From the line containing "- **Fallback**: Disable modern state flag" down to the line containing "- **Mitigation**: Extensive" in the records below, reproduce every line exactly, ends included, and omit all others.

--- START ---

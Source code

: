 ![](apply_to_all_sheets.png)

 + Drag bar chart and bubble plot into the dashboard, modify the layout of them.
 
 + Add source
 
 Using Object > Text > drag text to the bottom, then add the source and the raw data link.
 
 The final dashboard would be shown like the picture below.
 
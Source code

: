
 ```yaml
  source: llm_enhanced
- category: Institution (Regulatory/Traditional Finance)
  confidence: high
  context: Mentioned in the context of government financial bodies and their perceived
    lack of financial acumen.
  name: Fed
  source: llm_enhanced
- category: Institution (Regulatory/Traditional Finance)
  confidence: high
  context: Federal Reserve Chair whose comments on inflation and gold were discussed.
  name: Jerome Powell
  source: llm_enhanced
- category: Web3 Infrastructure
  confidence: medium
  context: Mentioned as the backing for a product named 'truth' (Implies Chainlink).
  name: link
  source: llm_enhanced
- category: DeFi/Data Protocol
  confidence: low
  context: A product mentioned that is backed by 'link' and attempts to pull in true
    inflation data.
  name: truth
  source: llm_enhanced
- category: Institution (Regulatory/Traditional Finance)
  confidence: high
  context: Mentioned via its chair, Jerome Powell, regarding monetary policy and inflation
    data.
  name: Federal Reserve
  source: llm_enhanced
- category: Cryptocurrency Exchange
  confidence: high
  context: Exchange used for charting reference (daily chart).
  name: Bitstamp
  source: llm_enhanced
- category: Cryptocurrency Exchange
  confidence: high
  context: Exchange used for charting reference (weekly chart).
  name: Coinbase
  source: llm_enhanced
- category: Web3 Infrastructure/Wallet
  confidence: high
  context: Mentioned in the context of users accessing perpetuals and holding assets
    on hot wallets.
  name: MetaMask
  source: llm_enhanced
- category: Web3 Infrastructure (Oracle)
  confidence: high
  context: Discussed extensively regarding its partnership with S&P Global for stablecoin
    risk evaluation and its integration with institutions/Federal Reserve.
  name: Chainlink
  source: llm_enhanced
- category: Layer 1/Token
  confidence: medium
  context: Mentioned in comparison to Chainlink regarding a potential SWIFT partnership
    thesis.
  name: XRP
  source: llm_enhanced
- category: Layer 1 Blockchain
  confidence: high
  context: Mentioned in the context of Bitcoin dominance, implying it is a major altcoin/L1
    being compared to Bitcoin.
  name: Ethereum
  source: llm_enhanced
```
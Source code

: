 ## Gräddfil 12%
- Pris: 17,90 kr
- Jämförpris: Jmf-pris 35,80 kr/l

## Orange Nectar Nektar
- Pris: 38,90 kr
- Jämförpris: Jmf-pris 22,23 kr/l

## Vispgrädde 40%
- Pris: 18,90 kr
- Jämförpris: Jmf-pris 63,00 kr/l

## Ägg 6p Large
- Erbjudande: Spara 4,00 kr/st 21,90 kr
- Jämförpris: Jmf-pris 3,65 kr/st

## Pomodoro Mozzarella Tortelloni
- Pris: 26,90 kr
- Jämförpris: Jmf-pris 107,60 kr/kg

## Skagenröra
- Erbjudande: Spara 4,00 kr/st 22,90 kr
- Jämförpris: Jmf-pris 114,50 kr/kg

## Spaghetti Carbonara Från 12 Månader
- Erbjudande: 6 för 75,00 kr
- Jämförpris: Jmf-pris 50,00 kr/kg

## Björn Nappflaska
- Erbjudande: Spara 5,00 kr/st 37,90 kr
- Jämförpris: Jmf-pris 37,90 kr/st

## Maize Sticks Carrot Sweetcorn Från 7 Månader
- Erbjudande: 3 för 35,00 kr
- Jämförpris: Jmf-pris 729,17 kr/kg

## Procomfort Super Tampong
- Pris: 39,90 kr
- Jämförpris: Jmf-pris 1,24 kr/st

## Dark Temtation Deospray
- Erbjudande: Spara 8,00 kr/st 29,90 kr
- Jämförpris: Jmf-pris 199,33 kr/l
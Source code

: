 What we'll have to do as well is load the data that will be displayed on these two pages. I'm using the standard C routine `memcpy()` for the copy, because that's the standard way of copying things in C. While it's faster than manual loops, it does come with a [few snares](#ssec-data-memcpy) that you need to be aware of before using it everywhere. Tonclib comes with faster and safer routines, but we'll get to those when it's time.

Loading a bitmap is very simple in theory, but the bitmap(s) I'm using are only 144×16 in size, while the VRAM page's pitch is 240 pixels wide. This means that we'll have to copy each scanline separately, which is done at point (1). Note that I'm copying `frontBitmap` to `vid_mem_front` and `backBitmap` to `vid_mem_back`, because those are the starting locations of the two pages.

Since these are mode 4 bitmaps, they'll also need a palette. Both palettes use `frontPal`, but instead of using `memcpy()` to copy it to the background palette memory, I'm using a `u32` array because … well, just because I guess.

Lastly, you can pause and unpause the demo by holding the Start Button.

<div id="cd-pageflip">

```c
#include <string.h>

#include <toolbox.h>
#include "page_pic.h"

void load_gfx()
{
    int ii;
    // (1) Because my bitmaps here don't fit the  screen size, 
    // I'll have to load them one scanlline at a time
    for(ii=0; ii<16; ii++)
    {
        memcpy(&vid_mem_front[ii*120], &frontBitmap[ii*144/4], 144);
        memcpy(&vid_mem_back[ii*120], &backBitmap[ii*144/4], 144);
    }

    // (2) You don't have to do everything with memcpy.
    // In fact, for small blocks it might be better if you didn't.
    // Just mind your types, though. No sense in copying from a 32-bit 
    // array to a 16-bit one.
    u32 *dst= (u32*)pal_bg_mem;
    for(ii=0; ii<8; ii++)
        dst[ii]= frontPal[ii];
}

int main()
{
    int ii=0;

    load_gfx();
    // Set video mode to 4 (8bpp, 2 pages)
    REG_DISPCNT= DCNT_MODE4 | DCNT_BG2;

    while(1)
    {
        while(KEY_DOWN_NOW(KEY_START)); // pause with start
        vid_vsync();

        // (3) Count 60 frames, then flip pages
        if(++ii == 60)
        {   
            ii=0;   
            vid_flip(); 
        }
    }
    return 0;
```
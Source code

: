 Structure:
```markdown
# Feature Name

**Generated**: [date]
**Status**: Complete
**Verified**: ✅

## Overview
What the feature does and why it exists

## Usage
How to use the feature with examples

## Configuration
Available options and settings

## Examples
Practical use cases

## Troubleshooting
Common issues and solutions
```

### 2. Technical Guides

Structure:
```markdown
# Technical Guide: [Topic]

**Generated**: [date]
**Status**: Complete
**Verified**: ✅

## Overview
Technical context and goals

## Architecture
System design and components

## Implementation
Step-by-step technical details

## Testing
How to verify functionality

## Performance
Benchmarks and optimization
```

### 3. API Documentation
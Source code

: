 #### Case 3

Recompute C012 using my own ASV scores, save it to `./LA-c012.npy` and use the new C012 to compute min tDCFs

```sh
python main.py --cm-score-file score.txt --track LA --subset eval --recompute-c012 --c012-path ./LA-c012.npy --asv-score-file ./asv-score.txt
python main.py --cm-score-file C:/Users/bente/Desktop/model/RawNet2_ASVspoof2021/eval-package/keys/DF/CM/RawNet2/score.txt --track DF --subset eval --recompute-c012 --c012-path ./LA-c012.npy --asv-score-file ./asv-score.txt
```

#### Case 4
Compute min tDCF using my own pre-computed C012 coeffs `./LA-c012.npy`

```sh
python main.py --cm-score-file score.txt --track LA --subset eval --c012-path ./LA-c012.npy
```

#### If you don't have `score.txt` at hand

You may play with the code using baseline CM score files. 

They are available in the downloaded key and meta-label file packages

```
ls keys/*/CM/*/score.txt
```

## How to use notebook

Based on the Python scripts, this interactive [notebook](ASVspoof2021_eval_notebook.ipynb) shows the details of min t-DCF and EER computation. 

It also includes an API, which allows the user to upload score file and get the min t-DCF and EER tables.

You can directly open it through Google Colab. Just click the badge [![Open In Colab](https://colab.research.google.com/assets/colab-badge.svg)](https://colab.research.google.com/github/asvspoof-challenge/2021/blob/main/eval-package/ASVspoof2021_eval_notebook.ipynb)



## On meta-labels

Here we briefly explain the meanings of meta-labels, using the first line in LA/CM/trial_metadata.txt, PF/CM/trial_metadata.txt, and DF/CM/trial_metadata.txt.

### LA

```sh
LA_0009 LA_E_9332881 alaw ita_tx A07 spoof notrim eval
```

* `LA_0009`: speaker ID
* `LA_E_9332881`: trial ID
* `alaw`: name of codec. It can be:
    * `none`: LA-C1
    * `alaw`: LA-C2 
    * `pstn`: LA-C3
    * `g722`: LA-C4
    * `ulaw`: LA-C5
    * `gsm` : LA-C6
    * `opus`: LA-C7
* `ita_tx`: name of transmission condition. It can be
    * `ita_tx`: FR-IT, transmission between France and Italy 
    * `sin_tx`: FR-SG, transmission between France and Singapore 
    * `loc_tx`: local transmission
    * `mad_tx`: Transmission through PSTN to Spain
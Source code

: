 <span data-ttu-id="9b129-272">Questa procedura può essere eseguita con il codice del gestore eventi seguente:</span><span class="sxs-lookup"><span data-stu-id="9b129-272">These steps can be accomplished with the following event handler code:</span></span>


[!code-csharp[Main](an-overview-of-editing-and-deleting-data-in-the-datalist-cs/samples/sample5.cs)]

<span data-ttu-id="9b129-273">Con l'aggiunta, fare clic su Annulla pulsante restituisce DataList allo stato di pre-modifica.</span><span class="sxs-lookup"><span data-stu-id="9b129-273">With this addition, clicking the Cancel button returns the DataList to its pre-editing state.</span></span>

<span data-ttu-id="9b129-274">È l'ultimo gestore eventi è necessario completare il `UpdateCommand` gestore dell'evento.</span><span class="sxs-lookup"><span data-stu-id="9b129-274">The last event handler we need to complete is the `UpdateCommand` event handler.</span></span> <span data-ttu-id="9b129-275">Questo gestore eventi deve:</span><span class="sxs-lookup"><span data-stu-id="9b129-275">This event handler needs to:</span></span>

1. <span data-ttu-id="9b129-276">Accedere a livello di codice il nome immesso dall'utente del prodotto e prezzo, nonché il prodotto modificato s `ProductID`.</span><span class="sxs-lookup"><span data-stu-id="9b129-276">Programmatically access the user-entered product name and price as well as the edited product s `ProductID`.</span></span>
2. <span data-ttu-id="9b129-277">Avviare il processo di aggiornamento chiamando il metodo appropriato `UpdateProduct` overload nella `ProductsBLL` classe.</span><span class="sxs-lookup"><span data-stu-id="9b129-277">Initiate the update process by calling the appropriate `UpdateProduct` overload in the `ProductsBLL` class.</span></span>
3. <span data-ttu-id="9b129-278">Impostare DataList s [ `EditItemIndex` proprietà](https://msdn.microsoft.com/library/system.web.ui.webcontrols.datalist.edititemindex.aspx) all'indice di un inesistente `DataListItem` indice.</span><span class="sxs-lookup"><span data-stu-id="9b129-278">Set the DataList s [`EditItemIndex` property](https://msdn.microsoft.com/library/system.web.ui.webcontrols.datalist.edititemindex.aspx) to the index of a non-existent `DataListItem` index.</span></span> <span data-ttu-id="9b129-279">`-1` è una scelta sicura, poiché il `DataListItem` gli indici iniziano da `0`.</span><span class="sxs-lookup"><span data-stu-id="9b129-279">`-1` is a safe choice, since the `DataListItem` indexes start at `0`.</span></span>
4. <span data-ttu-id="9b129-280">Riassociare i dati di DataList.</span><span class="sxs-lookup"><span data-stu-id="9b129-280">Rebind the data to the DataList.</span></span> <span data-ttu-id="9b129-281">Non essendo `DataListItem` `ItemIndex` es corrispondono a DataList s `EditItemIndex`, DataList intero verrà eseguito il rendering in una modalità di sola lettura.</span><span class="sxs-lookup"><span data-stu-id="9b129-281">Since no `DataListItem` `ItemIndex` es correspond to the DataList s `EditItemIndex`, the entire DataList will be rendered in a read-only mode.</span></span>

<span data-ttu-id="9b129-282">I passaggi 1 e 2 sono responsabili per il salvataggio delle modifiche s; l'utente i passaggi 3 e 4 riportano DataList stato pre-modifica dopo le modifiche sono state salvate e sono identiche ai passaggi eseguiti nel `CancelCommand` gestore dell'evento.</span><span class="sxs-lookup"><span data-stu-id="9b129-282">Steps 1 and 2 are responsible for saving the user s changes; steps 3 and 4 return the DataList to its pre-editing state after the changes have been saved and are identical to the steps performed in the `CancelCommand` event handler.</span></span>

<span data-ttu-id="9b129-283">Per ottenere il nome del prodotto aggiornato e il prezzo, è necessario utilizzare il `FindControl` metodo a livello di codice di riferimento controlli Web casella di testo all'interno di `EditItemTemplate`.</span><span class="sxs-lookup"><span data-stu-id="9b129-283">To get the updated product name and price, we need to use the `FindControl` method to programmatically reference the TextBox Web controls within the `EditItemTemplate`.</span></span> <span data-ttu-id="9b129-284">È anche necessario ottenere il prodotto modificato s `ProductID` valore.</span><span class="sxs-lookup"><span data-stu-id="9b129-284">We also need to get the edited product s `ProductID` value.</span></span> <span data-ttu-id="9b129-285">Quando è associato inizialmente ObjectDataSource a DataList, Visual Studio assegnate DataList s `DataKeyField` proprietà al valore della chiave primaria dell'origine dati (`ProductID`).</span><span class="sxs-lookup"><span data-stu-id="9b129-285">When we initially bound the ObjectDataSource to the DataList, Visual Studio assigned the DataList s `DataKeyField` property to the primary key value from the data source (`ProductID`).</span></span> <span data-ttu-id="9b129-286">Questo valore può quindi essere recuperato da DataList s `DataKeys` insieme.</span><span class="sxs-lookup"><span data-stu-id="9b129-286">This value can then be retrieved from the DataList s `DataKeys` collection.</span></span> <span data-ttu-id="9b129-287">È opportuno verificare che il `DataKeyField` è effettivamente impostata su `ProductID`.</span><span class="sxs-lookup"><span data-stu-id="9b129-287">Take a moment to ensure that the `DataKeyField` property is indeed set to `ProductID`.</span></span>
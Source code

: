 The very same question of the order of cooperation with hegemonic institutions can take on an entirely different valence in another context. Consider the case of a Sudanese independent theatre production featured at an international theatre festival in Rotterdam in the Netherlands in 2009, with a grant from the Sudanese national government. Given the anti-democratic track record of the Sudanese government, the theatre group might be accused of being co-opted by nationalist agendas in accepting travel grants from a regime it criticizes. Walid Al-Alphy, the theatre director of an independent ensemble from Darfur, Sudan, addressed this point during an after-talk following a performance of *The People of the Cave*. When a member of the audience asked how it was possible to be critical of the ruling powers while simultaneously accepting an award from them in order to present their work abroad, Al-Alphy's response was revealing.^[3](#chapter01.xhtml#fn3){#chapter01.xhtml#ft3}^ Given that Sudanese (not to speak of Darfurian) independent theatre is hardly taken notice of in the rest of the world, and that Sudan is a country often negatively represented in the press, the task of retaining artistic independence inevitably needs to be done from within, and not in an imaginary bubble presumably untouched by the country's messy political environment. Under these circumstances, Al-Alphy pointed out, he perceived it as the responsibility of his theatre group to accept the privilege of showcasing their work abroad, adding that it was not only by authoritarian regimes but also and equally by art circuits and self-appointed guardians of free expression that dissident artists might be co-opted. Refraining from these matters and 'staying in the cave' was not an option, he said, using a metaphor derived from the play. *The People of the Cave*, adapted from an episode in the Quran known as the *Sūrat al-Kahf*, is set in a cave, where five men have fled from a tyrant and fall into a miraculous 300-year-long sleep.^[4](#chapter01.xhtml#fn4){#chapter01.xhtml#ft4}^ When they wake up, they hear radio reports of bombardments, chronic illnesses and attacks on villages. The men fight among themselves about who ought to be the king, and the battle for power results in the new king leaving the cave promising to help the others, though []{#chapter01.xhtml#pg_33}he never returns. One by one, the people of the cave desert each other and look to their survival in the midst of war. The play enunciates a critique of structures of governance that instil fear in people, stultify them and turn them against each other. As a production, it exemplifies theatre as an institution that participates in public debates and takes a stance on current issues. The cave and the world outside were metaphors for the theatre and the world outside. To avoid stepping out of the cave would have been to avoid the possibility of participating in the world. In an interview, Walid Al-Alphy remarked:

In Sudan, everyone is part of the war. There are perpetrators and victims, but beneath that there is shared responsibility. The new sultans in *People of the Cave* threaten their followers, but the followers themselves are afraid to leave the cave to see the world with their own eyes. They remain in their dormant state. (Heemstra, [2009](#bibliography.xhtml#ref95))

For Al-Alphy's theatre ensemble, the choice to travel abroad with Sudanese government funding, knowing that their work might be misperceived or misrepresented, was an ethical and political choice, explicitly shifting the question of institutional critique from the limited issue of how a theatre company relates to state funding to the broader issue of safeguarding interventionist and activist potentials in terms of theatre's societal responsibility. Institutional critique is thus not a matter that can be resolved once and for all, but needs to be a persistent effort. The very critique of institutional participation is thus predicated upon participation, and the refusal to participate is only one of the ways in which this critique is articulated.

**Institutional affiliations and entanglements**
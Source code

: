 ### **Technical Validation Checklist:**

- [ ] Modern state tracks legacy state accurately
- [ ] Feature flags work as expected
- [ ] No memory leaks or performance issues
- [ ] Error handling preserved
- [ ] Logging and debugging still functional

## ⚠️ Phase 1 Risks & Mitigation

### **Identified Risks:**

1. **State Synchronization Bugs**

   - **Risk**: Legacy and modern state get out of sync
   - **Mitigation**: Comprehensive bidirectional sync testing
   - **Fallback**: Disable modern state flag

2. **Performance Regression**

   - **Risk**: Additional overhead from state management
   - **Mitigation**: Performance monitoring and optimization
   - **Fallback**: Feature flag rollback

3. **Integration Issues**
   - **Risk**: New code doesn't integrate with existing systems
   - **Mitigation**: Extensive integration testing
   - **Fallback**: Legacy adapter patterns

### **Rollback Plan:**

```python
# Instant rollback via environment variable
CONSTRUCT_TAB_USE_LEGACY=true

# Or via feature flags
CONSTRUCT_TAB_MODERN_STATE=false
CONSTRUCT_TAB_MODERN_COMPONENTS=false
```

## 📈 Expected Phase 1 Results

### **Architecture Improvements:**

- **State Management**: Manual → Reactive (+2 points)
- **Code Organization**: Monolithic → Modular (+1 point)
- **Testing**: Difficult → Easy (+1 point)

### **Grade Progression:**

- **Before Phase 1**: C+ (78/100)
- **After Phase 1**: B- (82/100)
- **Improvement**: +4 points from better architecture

--- END ---

• [SOLUTION]:
   - **Fallback**: Disable modern state flag

2. **Performance Regression**

   - **Risk**: Additional overhead from state management
   - **Mitigation**: Performance monitoring and optimization
   - **Fallback**: Feature flag rollback

3. **Integration Issues**
   - **Risk**: New code doesn't integrate with existing systems
   - **Mitigation**: Extensive integration testing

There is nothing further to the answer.